Several years ago my wife and I had the misfortune to go out to dinner with 3 other couples to a fine Montreal restaurant. Even though each couple were paying for their own dinner, we intended to split the wine bill evenly amongst the 4 couples. One of our friends took it upon himself to order the first wine for everyone without consulting any of us and he promptly proceeded to order up an expensive Spanish red Priorata type wine.

This by itself was a very poor choice and we should have stopped the process before he ordered that wine, but most of us were distracted in conversation and failed to notice he was ordering anything. Having ordered the wine our friend got to taste it first. He tasted it and promptly refused the wine, telling the waiter the wine was defective and to fetch another bottle. The poor waiter did just that and arrived with a second bottle which our friend tasted and rejected again. The flustered waiter summoned the manager to bail him out and a debate ensued between our friend and the manager as to whether the wine was defective or not.

So I quickly intervened, I told the manager to pour me a small glass so I could taste the wine, which I did. The wine was fine, although not a good choice, and I instructed the waiter to serve the wine, which he did. I also took charge of ordering the wine for the rest of the evening, and I immediately ordered a second wine much more appropriate for everyone.

So what just happened, and what went wrong?
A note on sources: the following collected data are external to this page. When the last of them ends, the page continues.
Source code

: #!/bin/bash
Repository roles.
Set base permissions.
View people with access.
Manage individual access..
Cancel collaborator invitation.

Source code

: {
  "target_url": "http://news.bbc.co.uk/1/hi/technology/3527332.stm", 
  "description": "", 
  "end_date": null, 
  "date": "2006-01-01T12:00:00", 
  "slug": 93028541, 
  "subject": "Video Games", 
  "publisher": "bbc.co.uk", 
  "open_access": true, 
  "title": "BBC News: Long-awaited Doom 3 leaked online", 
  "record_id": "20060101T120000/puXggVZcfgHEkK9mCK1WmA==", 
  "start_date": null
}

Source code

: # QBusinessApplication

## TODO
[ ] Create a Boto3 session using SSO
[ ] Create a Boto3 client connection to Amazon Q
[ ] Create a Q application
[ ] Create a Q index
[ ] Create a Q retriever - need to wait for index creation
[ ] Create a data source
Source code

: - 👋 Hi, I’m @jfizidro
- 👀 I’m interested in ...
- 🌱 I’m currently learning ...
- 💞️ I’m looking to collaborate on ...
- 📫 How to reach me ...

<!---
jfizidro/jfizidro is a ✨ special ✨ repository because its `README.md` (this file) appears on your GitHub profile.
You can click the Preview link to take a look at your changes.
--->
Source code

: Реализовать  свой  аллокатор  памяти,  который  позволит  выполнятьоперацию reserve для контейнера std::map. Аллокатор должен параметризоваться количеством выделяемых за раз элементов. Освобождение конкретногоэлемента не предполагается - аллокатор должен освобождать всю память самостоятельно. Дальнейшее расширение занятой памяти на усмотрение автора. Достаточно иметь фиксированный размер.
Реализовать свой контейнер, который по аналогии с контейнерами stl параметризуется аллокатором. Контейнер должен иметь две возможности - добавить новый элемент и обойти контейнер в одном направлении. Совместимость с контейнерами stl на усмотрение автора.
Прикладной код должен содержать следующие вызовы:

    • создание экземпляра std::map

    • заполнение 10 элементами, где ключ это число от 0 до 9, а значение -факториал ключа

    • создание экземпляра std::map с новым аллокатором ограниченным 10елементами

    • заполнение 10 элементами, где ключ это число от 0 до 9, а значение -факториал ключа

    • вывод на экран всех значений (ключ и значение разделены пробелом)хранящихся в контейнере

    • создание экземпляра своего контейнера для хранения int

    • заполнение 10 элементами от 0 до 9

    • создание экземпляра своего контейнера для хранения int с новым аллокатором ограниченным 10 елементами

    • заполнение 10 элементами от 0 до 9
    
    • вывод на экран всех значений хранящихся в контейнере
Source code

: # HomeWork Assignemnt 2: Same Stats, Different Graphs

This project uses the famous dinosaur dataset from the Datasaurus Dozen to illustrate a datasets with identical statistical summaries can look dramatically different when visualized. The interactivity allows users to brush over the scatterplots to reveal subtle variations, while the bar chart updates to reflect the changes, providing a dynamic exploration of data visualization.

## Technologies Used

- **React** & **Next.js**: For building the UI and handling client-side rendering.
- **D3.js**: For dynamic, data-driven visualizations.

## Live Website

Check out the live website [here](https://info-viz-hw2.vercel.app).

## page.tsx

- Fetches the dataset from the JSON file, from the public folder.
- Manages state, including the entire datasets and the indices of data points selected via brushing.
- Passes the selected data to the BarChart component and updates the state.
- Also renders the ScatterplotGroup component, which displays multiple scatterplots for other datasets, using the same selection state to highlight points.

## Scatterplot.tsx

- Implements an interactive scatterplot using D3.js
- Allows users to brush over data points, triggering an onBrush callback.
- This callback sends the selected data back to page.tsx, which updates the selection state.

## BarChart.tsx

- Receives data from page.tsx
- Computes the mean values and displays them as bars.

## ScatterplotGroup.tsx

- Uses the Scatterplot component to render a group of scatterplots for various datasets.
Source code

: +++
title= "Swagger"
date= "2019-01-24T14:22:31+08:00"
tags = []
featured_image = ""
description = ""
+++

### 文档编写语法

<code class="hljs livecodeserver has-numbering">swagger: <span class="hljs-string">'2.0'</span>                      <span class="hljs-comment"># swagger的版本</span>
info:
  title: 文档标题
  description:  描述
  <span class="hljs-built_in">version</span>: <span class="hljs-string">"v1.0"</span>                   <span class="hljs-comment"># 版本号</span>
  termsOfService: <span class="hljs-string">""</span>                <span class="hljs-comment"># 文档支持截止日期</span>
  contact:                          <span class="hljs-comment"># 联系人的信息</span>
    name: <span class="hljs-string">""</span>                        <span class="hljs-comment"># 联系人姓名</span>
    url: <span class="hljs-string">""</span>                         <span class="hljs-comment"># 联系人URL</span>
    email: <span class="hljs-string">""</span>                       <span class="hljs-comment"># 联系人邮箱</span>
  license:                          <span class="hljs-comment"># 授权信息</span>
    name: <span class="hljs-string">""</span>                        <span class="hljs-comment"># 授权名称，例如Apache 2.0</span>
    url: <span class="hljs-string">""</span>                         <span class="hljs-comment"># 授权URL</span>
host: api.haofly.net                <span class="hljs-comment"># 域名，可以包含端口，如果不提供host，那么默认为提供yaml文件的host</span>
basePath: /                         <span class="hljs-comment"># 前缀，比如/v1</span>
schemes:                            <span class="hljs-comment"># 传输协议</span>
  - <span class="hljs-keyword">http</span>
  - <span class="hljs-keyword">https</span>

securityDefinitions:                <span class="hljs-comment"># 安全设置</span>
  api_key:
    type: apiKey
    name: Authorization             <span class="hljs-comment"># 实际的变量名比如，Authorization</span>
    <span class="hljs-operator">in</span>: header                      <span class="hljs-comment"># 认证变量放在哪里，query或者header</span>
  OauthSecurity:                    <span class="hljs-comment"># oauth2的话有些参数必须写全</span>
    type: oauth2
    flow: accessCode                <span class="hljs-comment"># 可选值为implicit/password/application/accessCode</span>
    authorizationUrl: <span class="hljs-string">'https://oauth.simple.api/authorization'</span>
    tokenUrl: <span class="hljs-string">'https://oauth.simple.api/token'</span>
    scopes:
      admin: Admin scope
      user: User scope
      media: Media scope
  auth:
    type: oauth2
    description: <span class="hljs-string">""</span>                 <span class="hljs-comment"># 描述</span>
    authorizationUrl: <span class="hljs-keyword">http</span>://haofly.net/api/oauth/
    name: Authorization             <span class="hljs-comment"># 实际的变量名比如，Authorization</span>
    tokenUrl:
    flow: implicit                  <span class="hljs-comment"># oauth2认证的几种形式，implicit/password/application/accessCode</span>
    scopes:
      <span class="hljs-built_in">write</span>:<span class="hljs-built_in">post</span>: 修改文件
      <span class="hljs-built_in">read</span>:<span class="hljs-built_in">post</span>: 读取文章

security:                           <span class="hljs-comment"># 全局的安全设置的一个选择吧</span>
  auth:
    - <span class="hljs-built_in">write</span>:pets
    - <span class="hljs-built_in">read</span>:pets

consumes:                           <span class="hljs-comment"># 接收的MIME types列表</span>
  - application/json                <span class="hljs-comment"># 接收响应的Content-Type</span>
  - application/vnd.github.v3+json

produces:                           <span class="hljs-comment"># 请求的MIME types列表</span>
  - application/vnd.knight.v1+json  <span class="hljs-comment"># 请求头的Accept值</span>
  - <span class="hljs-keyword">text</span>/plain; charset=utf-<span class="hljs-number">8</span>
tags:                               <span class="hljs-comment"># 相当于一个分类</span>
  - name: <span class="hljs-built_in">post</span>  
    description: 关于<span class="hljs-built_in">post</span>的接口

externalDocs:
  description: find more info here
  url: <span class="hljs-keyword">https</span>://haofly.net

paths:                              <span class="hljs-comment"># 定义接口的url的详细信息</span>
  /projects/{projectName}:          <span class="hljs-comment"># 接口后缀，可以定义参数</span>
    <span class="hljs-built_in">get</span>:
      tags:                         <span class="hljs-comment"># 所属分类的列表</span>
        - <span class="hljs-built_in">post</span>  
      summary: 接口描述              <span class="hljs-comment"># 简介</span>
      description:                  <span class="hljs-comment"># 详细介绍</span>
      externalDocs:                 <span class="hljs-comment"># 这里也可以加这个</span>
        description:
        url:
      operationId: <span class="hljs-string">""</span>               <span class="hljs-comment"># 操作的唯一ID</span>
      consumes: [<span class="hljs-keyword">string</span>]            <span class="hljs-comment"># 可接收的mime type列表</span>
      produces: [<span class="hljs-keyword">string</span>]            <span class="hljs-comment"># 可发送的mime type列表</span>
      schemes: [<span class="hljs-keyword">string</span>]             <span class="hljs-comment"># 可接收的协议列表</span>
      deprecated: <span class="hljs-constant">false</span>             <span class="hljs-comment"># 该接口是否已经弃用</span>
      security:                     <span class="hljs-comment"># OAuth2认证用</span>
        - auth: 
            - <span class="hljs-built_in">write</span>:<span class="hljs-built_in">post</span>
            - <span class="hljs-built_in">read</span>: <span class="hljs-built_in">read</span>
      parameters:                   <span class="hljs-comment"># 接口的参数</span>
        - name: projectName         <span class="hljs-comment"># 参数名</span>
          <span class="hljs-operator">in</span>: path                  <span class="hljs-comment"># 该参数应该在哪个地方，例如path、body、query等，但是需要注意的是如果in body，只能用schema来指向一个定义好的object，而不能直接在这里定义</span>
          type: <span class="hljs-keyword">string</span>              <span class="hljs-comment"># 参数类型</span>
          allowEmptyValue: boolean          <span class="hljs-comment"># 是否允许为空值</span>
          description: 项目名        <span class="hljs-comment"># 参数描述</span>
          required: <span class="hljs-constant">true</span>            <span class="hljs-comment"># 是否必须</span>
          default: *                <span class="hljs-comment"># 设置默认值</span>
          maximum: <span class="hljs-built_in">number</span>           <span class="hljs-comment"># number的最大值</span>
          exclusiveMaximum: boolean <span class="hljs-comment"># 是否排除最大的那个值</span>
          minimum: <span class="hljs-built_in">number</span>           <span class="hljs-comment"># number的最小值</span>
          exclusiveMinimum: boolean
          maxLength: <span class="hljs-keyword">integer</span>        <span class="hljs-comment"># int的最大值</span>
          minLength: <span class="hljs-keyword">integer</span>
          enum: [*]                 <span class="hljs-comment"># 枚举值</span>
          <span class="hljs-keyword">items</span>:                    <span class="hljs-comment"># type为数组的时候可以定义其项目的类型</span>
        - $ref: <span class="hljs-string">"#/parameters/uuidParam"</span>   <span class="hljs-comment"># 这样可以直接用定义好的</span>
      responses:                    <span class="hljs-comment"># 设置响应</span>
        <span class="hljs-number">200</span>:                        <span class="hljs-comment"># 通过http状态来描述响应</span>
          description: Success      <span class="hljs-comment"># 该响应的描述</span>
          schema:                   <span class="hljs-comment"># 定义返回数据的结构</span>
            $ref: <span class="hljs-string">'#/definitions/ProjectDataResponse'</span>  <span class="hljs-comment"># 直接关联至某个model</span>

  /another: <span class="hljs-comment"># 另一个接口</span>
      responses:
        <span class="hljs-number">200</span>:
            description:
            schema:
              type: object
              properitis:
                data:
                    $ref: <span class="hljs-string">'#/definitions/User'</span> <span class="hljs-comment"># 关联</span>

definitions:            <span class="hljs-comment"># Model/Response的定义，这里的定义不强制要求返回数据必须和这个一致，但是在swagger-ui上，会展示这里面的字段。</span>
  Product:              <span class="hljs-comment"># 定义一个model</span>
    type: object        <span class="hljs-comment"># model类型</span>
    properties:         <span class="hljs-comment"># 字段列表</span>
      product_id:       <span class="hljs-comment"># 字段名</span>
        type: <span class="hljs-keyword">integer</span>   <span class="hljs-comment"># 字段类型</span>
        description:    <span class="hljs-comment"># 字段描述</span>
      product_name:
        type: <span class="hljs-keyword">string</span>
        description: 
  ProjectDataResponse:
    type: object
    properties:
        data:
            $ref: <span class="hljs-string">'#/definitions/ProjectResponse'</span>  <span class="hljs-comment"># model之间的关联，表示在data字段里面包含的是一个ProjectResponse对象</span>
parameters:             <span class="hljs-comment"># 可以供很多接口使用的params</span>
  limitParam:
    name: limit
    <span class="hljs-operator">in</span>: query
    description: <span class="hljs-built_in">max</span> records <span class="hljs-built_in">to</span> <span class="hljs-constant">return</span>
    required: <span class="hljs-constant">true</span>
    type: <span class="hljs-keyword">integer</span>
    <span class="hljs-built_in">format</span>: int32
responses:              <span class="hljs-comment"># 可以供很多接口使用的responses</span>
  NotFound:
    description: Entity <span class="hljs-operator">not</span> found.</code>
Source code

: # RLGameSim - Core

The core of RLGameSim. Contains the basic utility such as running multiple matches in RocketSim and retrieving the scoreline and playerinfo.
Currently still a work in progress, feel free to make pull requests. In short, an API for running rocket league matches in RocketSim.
  • The wine our friend ordered was completely inappropriate for the occasion. Young Spanish Priorata red is very harsh and needs years in the cellar to soften up the tough tannins. This was a young vintage, typical of what you would expect to get from a restaurant wine list. Most people could not drink the wine.
  • The wine was expensive at about $85 per bottle, and for 8 people you would expect no less than 3 or 4 bottles of that to be consumed. It was completely inappropriate for our friend to assume that he should make such an expensive and eccentric selection for the table without consultation.
  • I learned after this event from other friends in attendance that our wine snob who made this selection regularly made sport out of this and regularly refused perfectly good wines in restaurants to fulfill his own ego needs and possibly to get better service. Needless to say I was horrified. This had been a totally embarrassing situation for all in attendance, it was 30 minutes before we got our first wine, and it certainly ruined the experience for the rest of us.
  • The restaurant clearly made mistakes as well. The waiter should have summoned the manager as soon as the first bottle was rejected. And a substitute should have been insisted upon by the staff instead of serving up a second bottle of the same wine.

There are some important lessons to be taken from this experience:

  1. Don’t go to dinner with someone who has such a high ego fulfillment need that they get their kicks by pulling this kind of stunt to get attention, we never went to dinner with that couple again.
  2. You never order such a full blown, in your face and raw red from a young vintage for 8 people at the beginning of a meal, it just does not work. Even if the wine had been properly aged, which it was not, it would not have tasted good to the majority of people drinking it. Five of eight people did not like the wine, two others were being polite by saying it was okay.
  3. Never presume that all dinner participants want to drink the same thing as an aperitif, and even with the main course do not order an obscure wine, go with something neutral that will appeal to everyone.
  4. Have some consideration for the restaurant staff and don’t play this kind of game at their expense. Realize that someone takes the hit for that bad bottle, either the restaurant itself or in some cases even the waiter, so that wine should really be a bad bottle and not just your poor choice.
  5. When going to dinner as a group, don’t let one person hijack the evening by presuming to order wine for the entire group unless he is paying for it himself, or all have previously agreed to let him take charge of the wine. Our misfit would easily have racked up a wine bill over $100 per person had he not been dismissed from his role in selecting the wine. It also ruined the experience for all of us.
  6. Life is too short to let someone ruin those special moments with good friends, good food, and good wine.